Ninguém pode dizer que o Bon Jovi não trabalha pesado. Caminhando para um total de 3 mil shows em turnês ainda muito lucrativas, o grupo atualmente formado por Jon, David Bryan, Tico Torres, Hugh McDonald e Phil X vai somar a essa conta com seu retorno ao Brasil. A turnê do disco This House is Not For Sale (2017) chega ao país para dois shows já esgotados – no Allianz Parque, em São Paulo (25/09), e no Rock in Rio (29/09) – e outros dois em Recife (22/09) e Curitiba (27/09).

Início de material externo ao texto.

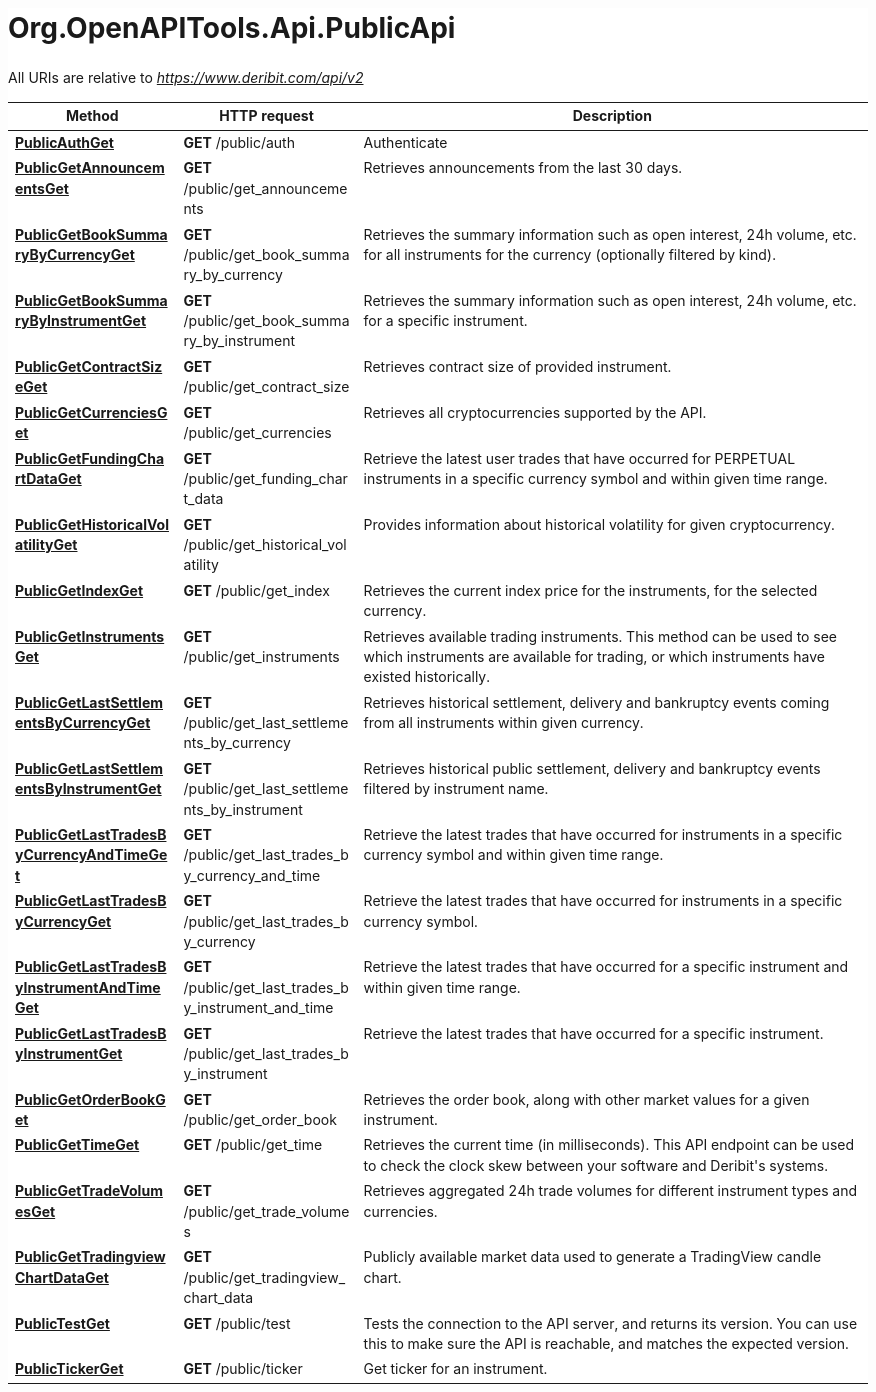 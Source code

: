 # Org.OpenAPITools.Api.PublicApi

All URIs are relative to *https://www.deribit.com/api/v2*

Method | HTTP request | Description
------------- | ------------- | -------------
[**PublicAuthGet**](PublicApi.md#publicauthget) | **GET** /public/auth | Authenticate
[**PublicGetAnnouncementsGet**](PublicApi.md#publicgetannouncementsget) | **GET** /public/get_announcements | Retrieves announcements from the last 30 days.
[**PublicGetBookSummaryByCurrencyGet**](PublicApi.md#publicgetbooksummarybycurrencyget) | **GET** /public/get_book_summary_by_currency | Retrieves the summary information such as open interest, 24h volume, etc. for all instruments for the currency (optionally filtered by kind).
[**PublicGetBookSummaryByInstrumentGet**](PublicApi.md#publicgetbooksummarybyinstrumentget) | **GET** /public/get_book_summary_by_instrument | Retrieves the summary information such as open interest, 24h volume, etc. for a specific instrument.
[**PublicGetContractSizeGet**](PublicApi.md#publicgetcontractsizeget) | **GET** /public/get_contract_size | Retrieves contract size of provided instrument.
[**PublicGetCurrenciesGet**](PublicApi.md#publicgetcurrenciesget) | **GET** /public/get_currencies | Retrieves all cryptocurrencies supported by the API.
[**PublicGetFundingChartDataGet**](PublicApi.md#publicgetfundingchartdataget) | **GET** /public/get_funding_chart_data | Retrieve the latest user trades that have occurred for PERPETUAL instruments in a specific currency symbol and within given time range.
[**PublicGetHistoricalVolatilityGet**](PublicApi.md#publicgethistoricalvolatilityget) | **GET** /public/get_historical_volatility | Provides information about historical volatility for given cryptocurrency.
[**PublicGetIndexGet**](PublicApi.md#publicgetindexget) | **GET** /public/get_index | Retrieves the current index price for the instruments, for the selected currency.
[**PublicGetInstrumentsGet**](PublicApi.md#publicgetinstrumentsget) | **GET** /public/get_instruments | Retrieves available trading instruments. This method can be used to see which instruments are available for trading, or which instruments have existed historically.
[**PublicGetLastSettlementsByCurrencyGet**](PublicApi.md#publicgetlastsettlementsbycurrencyget) | **GET** /public/get_last_settlements_by_currency | Retrieves historical settlement, delivery and bankruptcy events coming from all instruments within given currency.
[**PublicGetLastSettlementsByInstrumentGet**](PublicApi.md#publicgetlastsettlementsbyinstrumentget) | **GET** /public/get_last_settlements_by_instrument | Retrieves historical public settlement, delivery and bankruptcy events filtered by instrument name.
[**PublicGetLastTradesByCurrencyAndTimeGet**](PublicApi.md#publicgetlasttradesbycurrencyandtimeget) | **GET** /public/get_last_trades_by_currency_and_time | Retrieve the latest trades that have occurred for instruments in a specific currency symbol and within given time range.
[**PublicGetLastTradesByCurrencyGet**](PublicApi.md#publicgetlasttradesbycurrencyget) | **GET** /public/get_last_trades_by_currency | Retrieve the latest trades that have occurred for instruments in a specific currency symbol.
[**PublicGetLastTradesByInstrumentAndTimeGet**](PublicApi.md#publicgetlasttradesbyinstrumentandtimeget) | **GET** /public/get_last_trades_by_instrument_and_time | Retrieve the latest trades that have occurred for a specific instrument and within given time range.
[**PublicGetLastTradesByInstrumentGet**](PublicApi.md#publicgetlasttradesbyinstrumentget) | **GET** /public/get_last_trades_by_instrument | Retrieve the latest trades that have occurred for a specific instrument.
[**PublicGetOrderBookGet**](PublicApi.md#publicgetorderbookget) | **GET** /public/get_order_book | Retrieves the order book, along with other market values for a given instrument.
[**PublicGetTimeGet**](PublicApi.md#publicgettimeget) | **GET** /public/get_time | Retrieves the current time (in milliseconds). This API endpoint can be used to check the clock skew between your software and Deribit&#39;s systems.
[**PublicGetTradeVolumesGet**](PublicApi.md#publicgettradevolumesget) | **GET** /public/get_trade_volumes | Retrieves aggregated 24h trade volumes for different instrument types and currencies.
[**PublicGetTradingviewChartDataGet**](PublicApi.md#publicgettradingviewchartdataget) | **GET** /public/get_tradingview_chart_data | Publicly available market data used to generate a TradingView candle chart.
[**PublicTestGet**](PublicApi.md#publictestget) | **GET** /public/test | Tests the connection to the API server, and returns its version. You can use this to make sure the API is reachable, and matches the expected version.
[**PublicTickerGet**](PublicApi.md#publictickerget) | **GET** /public/ticker | Get ticker for an instrument.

Phil X é o membro mais recente, tendo se juntado ao Bon Jovi com a saída do emblemático guitarrista Richie Sambora, em 2014. Em 2016, ele foi anunciado oficialmente como integrante, pegando já o nascimento do disco mais recente, com o qual circulam há mais de dois anos por arenas do mundo todo. São 120 milhões de discos vendidos e turnês que os levaram a mais de 50 países para cerca de 35 milhões de fãs.

É um legado que tem como cereja do bolo a entrada no Rock & Roll Hall of Fame, no ano passado, incluindo os ex-membros Sambora e Alec John Such. Phil X não está nessa lista, mas coleciona por si só um currículo impressionante. Como renomado guitarrista de estúdio, gravou de Rob Zombie a Kelly Clarkson, de Chris Cornell a Adam Lambert, de Alice Cooper a Avril Lavigne.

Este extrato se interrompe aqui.